OSAMA BIN LADEN FINALLY KILLED
Osama Bin Laden, orchestrator of the 9/11 attacks and the FBI’s most-wanted person, eluded the United States and her allies for well over a decade. As the leader of al Qaeda, he ordered and led terrorist attacks against the United States and many other nations. In 2001, President Bush announced that the US would do everything in its power to find Bin Laden. Two wars, over a trillion dollars and another President later, Bin Laden was finally taken down by the United States military. President Obama announced the death on May 1 to a stunned – and relieved – world. al Qaeda has been on the decline in recent years. With Bin Laden’s death, the death of the man who was supposed to take Bin Laden’s place as the group’s leader, and the wave of democratic revolution that has swept the Middle East in the last year, al Qaeda’s power and influence is continuing to dwindle.

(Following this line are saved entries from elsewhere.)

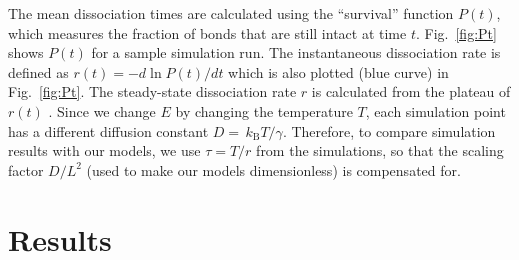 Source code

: \documentclass[twocolumn,pre,aps,showpacs,a4paper,floatfix,amssymb]{revtex4-1}
\newcommand{\kBT}{\,k_\mathrm{B}T}
\newcommand{\refeq}[1]{Eq.~(\ref{#1})}
\newcommand{\refig}[1]{Fig.~\ref{#1}}
\newcommand{\MAi}[1]{#1} %
\begin{document}
The mean dissociation times are calculated using the ``survival'' function $P(t)$, which measures the fraction of bonds that are still intact at time $t$. \refig{fig:Pt} shows $P(t)$ for a sample simulation run.
The instantaneous dissociation rate is defined as 
$r(t) = -{d\ln P(t)}/{dt}$ \cite{boilley1993nuclear} 
which is also plotted (blue curve) in \refig{fig:Pt}. 
The steady-state dissociation rate $r$ is calculated from the plateau of $r(t)$ \cite{footnotePoisson}.
\MAi{Since we change $E$ by changing the temperature $T$, 
each simulation point has a different diffusion constant $D=\kBT/\gamma$.
Therefore, to compare simulation results with our models, %
we use $\tau=T/r$ from the simulations,
so that the scaling factor $D/L^2$ (used to make our models dimensionless) is compensated for.}


\section{Results}
%

\end{document}
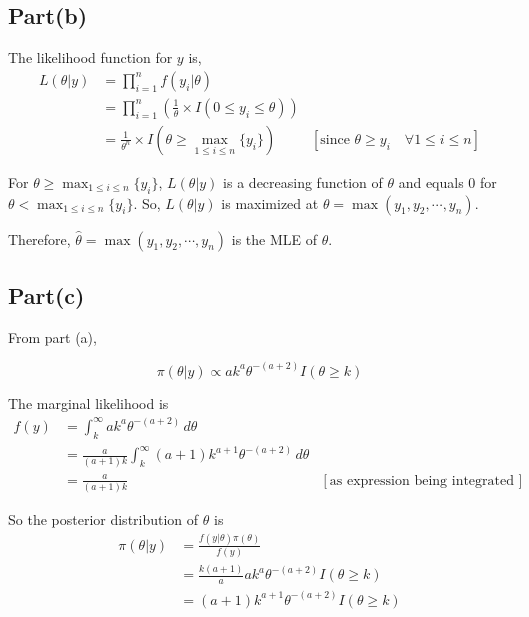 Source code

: \documentclass[a4paper]{article}
\begin{document}
\subsection*{Part(b)}
The likelihood function for $y$ is,
\begin{align*}
    L(\theta|y) &= \prod_{i=1}^{n} f(y_i|\theta)\\
    &= \prod_{i=1}^{n} \left(\frac{1}{\theta} \times I(0 \leq y_i \leq \theta)\right)\\
    &= \frac{1}{\theta^n} \times I(\theta \geq \max_{1\leq i \leq n} \{y_i\}) & [\text{since \(\theta \geq y_i \quad \forall 1\leq i \leq n\)}]
\end{align*}

For \(\theta \geq \max_{1\leq i \leq n} \{y_i\}\), \(L(\theta|y)\) is a decreasing function of \(\theta\) and equals 0 for \(\theta < \max_{1\leq i \leq n} \{y_i\}\).
So, \(L(\theta|y)\) is maximized at \(\theta = \max (y_1, y_2, \cdots, y_n)\).
\vspace{0.25cm}

\noindent Therefore, \(\hat{\theta} =  \max (y_1, y_2, \cdots, y_n)\) is the MLE of \(\theta\).

\subsection*{Part(c)}

From part (a),

\[
\pi(\theta|y)  \propto a k^{a} \theta^{-(a+2)} I(\theta \geq k)
\]

\vspace{0.25cm}
The marginal likelihood is 
\begin{align*}
    f(y) &= \int_{k}^{\infty} a k^{a} \theta^{-(a+2)} \,d\theta\\
        &= \frac{a}{(a+1)k}\int_{k}^{\infty} (a+1) k^{a+1} \theta^{-(a+2)} \,d\theta\\
        &= \frac{a}{(a+1)k} & \left[\text{as expression being integrated is pdf of Pareto distribution}\right]
\end{align*}

So the posterior distribution of \(\theta\) is 
\begin{align*}
    \pi(\theta|y) &= \frac{f(y|\theta)\pi(\theta)}{f(y)}\\ 
    &= \frac{k(a+1)}{a} a k^{a} \theta^{-(a+2)} I(\theta \geq k)\\
    &= (a+1) k^{a+1} \theta^{-(a+2)} I(\theta \geq k)\\
\end{align*}
\end{document}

EARTH’S POPULATION REACHES SEVEN BILLION
Seven billion people now inhabit the planet, according to the UN. The baby, Danica Camacho, was born at Manila’s Jose Fabella Memorial Hospital in the Philippines. Earth’s population is expected to level out to around 9 billion people within the 21st century as more nations become industrialized and embrace more modern ways of life. It is possible that the population will go up several billion more by the beginning of the 22nd century. However, as more nations develop into industrialized economies and ways of life, birth rates are expected to level out and decrease, as has happened to nations that developed. It’s a phenomenon known as demographic transition. That’s good news for a planet facing accelerated climate change and a species facing challenges on how to feed and provide sustenance for several billion people.